Bulk conversion

Batch convert PDFs to Markdown

Have a folder of reports, papers or invoices? Convert them all with the REST API: one small job per file, looped over your set, with idempotency-safe retries so a rerun never duplicates work.

Short answer

A batch is many small jobs

The API converts one PDF per job: create, poll, download. To convert many, you run that flow once per file in a loop, with two additions that make a batch reliable. An Idempotency-Key per file means a rerun after a crash picks up where it left off instead of redoing finished work. A small concurrency limit keeps several conversions in flight without overwhelming the API. That same shape scales from ten files to thousands.

How to

Convert a whole folder

A minimal shell loop over every PDF in a directory. Swap in your key.

API="https://pdf2md.dev/api/v2"
AUTH="Authorization: Bearer p2m_your_key"

for pdf in *.pdf; do
  # filename as the Idempotency-Key: a rerun reuses the same job
  JID=$(curl -fsS -X POST "$API/jobs" -H "$AUTH" \
    -H "Idempotency-Key: $pdf" -F file=@"$pdf" | jq -r .job_id)

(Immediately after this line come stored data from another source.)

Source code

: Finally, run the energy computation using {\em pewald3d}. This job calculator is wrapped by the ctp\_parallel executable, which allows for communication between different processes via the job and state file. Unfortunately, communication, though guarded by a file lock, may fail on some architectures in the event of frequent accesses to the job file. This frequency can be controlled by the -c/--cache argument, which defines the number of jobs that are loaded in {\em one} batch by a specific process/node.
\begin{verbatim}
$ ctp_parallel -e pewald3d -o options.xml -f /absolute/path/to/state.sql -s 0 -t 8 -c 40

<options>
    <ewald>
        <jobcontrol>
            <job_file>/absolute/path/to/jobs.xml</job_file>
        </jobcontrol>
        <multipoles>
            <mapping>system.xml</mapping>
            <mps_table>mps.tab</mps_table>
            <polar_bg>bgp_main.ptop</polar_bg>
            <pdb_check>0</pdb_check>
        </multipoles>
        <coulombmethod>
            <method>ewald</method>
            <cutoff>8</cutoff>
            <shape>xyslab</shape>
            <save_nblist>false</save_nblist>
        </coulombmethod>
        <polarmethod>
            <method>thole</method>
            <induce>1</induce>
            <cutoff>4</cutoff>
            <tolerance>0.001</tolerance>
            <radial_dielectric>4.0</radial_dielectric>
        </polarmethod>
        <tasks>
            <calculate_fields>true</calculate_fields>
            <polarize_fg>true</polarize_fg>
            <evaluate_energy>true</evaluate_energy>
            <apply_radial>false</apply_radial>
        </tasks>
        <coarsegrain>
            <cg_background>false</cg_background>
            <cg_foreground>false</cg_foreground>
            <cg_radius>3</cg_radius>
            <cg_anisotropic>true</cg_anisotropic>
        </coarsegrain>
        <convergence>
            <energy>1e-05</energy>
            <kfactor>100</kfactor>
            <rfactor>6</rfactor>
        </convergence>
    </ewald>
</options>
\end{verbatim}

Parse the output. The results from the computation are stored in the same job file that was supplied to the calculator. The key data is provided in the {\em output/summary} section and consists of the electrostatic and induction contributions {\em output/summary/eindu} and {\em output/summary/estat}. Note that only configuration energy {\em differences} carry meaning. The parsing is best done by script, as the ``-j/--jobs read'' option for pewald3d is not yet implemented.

  until [ "$(curl -fsS "$API/jobs/$JID" -H "$AUTH" | jq -r .status)" = "ready" ]; do
    sleep 3
  done

  curl -fsS "$API/jobs/$JID/download" -H "$AUTH" -o "${pdf%.pdf}.md"
  echo "converted $pdf"
done

This version is sequential for clarity. For real volume, convert several files at once with a worker pool and switch from polling to webhooks, so you are notified as each job finishes.

Scale it

From a folder to a pipeline

Concurrency

Convert several files at once with a bounded worker pool. Start around five in flight and tune to your tier.

Idempotent retries

A stable key per file (filename or content hash) makes a rerun safe, so a half-finished batch resumes cleanly.

Webhooks

For thousands of files, let webhooks tell you when each job is ready instead of polling them all.

Any language

Wrap the single-file flow from the Python, Node.js, Go or cURL guides in a loop.

Feeding a knowledge base?

A batch of PDFs becomes a folder of clean Markdown, ready to chunk and embed. See the RAG guide for turning that output into retrievable context.

Make it robust

Handling failures across a batch

In a real run, a few files will be password-protected, corrupt or simply too large. The goal is to let the batch finish and tell you what was skipped, not to stop on the first bad file.

Skip and log, do not stop

When a job comes back with status: error, record the filename and its error_code to a log and move on. At the end you have a clean set of Markdown files plus a short list of the ones that need attention, instead of a batch that died halfway.

Resume safely

Because each create uses the filename (or a content hash) as its Idempotency-Key, rerunning the whole batch is safe: finished files return their existing job, and only the previously failed or unprocessed ones do real work. A nightly job can re-run the same folder without redoing everything.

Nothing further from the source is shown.